La clave de esta manipulación no fue solo su permanencia en el cargo, sino el absoluto control sobre el aparato estatal. Mantener su rol dentro del Ejecutivo le permitió conservar el mando sobre las Fuerzas Armadas, la institución responsable de la custodia y seguridad del proceso electoral. Con ello, ¿qué garantía tenía el pueblo hondureño de un proceso imparcial? ¿Cómo podría asegurarse la transparencia cuando quien debía garantizarla era, a la vez, quien más se beneficiaba de la opacidad?
El traspaso del mando de las Fuerzas Armadas al Consejo Nacional Electoral (CNE), tal como establece la normativa para garantizar la independencia del proceso electoral, nunca ocurrió, y era muy ovbio . Las Fuerzas Armadas, encargadas de la logística del transporte de las urnas, la seguridad de los centros de votación y la protección de los resultados, permanecieron bajo la dirección de la candidata, consolidando su dominio absoluto sobre cada fase del proceso. En estas condiciones, ¿puede hablarse de una elección justa? ¿Cómo puede el pueblo confiar en un proceso cuyos árbitros responden directamente a los intereses de una de las partes?

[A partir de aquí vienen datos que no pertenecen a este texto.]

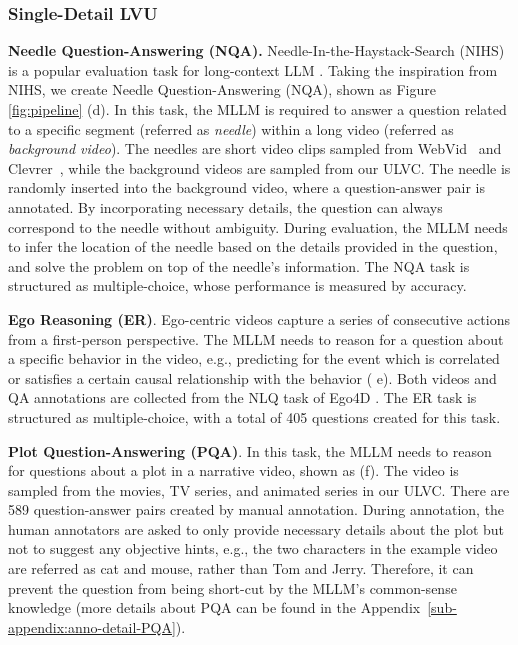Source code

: \subsubsection{Single-Detail LVU}

\textbf{Needle Question-Answering (NQA).} Needle-In-the-Haystack-Search (NIHS) is a popular evaluation task for long-context LLM \cite{liu2024lost}. Taking the inspiration from NIHS, we create Needle Question-Answering (NQA), shown as Figure \ref{fig:pipeline} (d). In this task, the MLLM is required to answer a question related to a specific segment (referred as \textit{needle}) within a long video (referred as \textit{background video}). The needles are short video clips sampled from WebVid~\cite{webvid-2021} and Clevrer~\cite{clevrer-2019}, while the background videos are sampled from our ULVC. The needle is randomly inserted into the background video, where a question-answer pair is annotated. By incorporating necessary details, the question can always correspond to the needle without ambiguity. During evaluation, the MLLM needs to infer the location of the needle based on the details provided in the question, and solve the problem on top of the needle's information. The NQA task is structured as multiple-choice, whose performance is measured by accuracy. 

\noindent\textbf{Ego Reasoning (ER)}. Ego-centric videos capture a series of consecutive actions from a first-person perspective. The MLLM needs to reason for a question about a specific behavior in the video, e.g., predicting for the event which is correlated or satisfies a certain causal relationship with the behavior ( e). Both videos and QA annotations are collected from the NLQ task of Ego4D \cite{ego4d2022}. The ER task is structured as multiple-choice, with a total of 405 questions created for this task. 

\noindent\textbf{Plot Question-Answering (PQA)}. In this task, the MLLM needs to reason for questions about a plot in a narrative video, shown as  (f). The video is sampled from the movies, TV series, and animated series in our ULVC. There are 589  question-answer pairs created by manual annotation. During annotation, the human annotators are asked to only provide necessary details about the plot but not to suggest any objective hints, e.g., the two characters in the example video are referred as cat and mouse, rather than Tom and Jerry. Therefore, it can prevent the question from being short-cut by the MLLM's common-sense knowledge (more details about PQA can be found in the Appendix~\ref{sub-appendix:anno-detail-PQA}).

El uso de recursos estatales a su favor fue otra pieza clave en este ajedrez de poder. Vehículos, personal, infraestructura pública y medios de comunicación fueron utilizados en beneficio de su campaña, generando una ventaja ilegítima sobre sus contendientes. ¿Dónde quedó la equidad electoral? La exposición mediática que obtuvo desde su cargo no fue un accidente, sino un uso calculado de las estructuras estatales para consolidar su candidatura. ¿Por qué la oposición no tuvo acceso a las mismas oportunidades? ¿Por qué los organismos electorales guardaron silencio ante esta clara violación de los principios democráticos?
El Consejo Nacional Electoral (CNE), cuya función es garantizar la imparcialidad del proceso, ¿intervino para evitar esta situación? ¿Se pronunció sobre el evidente conflicto de interés? El Artículo 51 de la Constitución establece que el CNE y el Tribunal de Justicia Electoral deben ser autónomos e independientes, sin embargo, la realidad ha demostrado que sus resoluciones responden más a la lógica partidaria que a la garantía de elecciones justas.
¿Qué implicaciones tiene esto para el futuro de la democracia en Honduras? Cuando las reglas se distorsionan en favor del poder, la voluntad popular se convierte en una formalidad vacía. La soberanía del pueblo, consagrada en el Artículo 2 de la Constitución, ha sido vulnerada con estrategias que desdibujan la línea entre gobernar y hacer campaña. ¿Nos enfrentamos a un proceso electoral o a la consolidación de un modelo político donde las elecciones solo sirven para legitimar a quienes ya detentan el poder?
El tiempo de advertencias ha pasado. Es momento de exigir transparencia y equidad en el proceso electoral, antes de que la democracia se convierta en un mero espejismo de participación. La pregunta final es ineludible: si el voto ya no define el futuro del país, ¿qué nos queda de la democracia?